[Stored data]
---

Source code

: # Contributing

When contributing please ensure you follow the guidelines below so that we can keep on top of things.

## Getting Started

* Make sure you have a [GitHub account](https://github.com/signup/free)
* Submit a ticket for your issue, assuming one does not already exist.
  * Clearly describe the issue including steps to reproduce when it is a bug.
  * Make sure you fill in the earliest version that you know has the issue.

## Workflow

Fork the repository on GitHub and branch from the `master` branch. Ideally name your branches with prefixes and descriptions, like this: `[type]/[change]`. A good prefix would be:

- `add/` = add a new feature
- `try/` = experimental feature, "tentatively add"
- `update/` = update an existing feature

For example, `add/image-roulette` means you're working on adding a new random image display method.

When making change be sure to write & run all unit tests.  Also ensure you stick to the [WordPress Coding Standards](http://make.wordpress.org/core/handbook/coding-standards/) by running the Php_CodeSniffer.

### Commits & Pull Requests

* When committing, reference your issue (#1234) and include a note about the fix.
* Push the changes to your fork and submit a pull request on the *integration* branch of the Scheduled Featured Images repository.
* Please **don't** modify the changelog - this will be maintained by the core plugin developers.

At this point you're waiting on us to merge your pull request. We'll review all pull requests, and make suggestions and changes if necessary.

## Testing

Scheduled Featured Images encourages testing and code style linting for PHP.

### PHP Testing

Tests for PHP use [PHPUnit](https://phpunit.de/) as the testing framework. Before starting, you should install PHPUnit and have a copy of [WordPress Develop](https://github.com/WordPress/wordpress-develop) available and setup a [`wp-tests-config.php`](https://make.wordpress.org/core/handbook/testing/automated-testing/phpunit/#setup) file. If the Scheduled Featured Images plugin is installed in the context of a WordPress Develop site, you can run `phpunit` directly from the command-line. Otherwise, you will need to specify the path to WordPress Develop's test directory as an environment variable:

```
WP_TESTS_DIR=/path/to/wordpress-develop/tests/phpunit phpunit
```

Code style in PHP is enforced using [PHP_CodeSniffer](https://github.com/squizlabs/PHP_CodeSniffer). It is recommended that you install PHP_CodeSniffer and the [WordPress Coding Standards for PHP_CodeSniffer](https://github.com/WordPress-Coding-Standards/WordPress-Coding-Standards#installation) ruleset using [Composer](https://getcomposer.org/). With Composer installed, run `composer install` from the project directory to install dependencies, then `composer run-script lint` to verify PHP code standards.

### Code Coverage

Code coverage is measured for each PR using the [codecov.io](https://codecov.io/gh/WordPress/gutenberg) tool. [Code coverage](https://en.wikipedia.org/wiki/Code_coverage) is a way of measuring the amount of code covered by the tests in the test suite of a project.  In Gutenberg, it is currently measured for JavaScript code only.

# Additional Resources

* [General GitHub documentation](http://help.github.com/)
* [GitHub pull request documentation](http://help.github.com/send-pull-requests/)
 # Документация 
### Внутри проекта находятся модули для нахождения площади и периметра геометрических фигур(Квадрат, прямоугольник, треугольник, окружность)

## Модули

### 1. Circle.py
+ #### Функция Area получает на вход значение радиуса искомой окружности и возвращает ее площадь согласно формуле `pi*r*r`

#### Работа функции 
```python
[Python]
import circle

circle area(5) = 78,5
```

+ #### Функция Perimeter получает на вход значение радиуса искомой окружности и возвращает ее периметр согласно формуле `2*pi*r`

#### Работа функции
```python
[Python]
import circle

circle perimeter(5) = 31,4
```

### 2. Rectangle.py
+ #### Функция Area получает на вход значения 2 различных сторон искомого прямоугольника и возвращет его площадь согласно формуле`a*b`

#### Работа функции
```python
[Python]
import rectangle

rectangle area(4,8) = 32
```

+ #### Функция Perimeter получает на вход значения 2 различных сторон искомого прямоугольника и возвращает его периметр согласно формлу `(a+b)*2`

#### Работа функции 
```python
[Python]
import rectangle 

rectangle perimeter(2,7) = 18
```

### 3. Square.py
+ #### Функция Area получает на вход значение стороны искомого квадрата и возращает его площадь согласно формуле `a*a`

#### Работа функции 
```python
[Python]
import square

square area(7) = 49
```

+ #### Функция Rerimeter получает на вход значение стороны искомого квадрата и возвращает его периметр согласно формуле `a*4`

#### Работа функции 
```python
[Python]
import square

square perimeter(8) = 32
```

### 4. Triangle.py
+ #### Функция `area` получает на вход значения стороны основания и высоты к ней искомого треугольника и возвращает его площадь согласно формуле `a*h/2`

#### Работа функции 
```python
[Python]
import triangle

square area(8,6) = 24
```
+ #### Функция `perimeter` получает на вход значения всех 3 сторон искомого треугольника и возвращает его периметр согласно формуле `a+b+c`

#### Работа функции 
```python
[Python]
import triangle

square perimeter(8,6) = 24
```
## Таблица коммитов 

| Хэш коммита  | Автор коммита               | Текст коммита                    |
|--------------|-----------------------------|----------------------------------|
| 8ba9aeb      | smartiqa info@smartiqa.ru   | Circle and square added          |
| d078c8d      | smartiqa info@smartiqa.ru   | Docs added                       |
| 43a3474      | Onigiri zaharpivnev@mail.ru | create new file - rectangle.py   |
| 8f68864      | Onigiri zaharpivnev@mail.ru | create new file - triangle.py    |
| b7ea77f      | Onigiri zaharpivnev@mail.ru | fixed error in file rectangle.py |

---

▶ **WHAT TO PRODUCE**
Find the lines above that contain the word "create" and copy each one.

▶ **ANSWER AREA**
| 43a3474      | Onigiri zaharpivnev@mail.ru | create new file - rectangle.py   |
| 8f68864      | Onigiri zaharpivnev@mail.ru | create new file - triangle.py    |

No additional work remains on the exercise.